Following their most successful album to date, (2007's 'Puzzle') is album #5, 'Only Revolutions', a record that's consistent with its predecessor. It's a collection of songs that aren't quite as experimental as the old guard may have liked, but there's plenty of tunes clocking in at a breakneck pace - 'The Golden Rule', 'Cloud of Stink' - to keep the moshers happy.

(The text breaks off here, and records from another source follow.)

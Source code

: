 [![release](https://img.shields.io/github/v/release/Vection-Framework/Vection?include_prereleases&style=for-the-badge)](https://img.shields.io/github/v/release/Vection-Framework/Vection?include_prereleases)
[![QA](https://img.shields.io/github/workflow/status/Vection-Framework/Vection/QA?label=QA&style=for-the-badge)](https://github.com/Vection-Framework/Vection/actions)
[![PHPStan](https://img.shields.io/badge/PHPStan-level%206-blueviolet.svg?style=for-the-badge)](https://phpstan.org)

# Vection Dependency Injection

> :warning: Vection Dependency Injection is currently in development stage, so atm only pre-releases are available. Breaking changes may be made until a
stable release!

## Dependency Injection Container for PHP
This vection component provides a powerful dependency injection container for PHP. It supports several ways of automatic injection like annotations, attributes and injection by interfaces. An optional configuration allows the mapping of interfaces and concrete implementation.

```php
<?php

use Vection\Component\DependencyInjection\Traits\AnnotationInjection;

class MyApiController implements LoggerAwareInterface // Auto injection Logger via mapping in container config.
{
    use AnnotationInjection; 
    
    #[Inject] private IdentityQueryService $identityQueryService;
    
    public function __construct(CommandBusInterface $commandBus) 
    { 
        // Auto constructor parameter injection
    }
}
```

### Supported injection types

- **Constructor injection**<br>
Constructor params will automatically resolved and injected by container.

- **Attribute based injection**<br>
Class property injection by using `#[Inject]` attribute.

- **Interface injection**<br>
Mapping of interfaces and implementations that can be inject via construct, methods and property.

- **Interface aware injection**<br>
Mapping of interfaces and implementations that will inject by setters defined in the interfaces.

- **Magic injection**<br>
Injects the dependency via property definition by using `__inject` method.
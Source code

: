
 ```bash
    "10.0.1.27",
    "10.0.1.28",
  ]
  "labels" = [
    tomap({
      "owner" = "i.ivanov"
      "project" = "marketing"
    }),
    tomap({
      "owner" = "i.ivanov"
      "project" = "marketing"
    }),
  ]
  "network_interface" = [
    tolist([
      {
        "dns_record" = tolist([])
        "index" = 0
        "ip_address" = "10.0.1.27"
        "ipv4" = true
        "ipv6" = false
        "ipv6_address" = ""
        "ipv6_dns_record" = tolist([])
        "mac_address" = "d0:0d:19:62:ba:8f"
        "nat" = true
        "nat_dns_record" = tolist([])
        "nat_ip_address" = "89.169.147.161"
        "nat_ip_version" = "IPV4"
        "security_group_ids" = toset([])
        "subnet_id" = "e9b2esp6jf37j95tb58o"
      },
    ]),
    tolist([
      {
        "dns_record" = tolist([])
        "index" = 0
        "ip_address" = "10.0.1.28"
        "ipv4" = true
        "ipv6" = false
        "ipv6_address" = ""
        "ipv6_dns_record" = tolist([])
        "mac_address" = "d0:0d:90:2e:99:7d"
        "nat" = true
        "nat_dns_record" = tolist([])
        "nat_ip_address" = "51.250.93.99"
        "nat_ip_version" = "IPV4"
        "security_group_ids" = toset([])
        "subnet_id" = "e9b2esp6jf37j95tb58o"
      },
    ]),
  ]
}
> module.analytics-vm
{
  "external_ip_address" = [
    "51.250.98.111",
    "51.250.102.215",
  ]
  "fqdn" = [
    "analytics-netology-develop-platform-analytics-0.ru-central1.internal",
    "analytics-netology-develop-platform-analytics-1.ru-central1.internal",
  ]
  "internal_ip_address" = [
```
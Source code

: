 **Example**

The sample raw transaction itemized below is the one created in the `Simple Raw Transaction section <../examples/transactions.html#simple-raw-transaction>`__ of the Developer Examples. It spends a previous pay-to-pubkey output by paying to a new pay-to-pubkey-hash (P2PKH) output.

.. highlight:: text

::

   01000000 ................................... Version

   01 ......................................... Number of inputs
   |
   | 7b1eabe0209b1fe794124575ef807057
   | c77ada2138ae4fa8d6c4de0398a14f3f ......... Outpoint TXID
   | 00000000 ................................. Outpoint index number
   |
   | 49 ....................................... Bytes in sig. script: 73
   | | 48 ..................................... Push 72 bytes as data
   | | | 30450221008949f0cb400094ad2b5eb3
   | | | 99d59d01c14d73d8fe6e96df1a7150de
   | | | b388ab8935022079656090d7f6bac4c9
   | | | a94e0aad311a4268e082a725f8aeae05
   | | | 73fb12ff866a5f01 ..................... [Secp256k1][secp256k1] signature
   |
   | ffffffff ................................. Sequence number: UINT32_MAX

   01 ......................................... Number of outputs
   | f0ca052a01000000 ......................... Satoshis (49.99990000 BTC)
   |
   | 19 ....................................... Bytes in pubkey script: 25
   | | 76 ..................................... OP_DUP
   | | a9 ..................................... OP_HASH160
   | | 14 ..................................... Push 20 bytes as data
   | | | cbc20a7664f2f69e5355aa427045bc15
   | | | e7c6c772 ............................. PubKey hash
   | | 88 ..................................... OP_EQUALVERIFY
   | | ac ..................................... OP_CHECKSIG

The more interesting aspect of Biffy Clyro is unearthed on tracks like 'Born on a Horse', though. A song that seems influenced by Simon Neil's excellent side-project Marmaduke Duke, its funky, buzzing bassline epitomises the true nature of 'Only Revolutions'; big, blustery anthems like the brilliant 'Mountains' sit alongside galloping pop-rock tunes like 'Whorses' without batting a proverbial eyelid. The theatrical aspect can't be discounted, either; 'The Captain' and 'Many of Horror' are almost Muse-like in their delivery and descent into jagged crescendos.
It says a lot that a guest appearance by one of the most revered modern rocks - Queens of the Stone Age's Josh Homme (on 'Bubbles') is virtually disregarded. This may not be Biffy Clyro's defining album, but it seems like they're edging ever closer to it.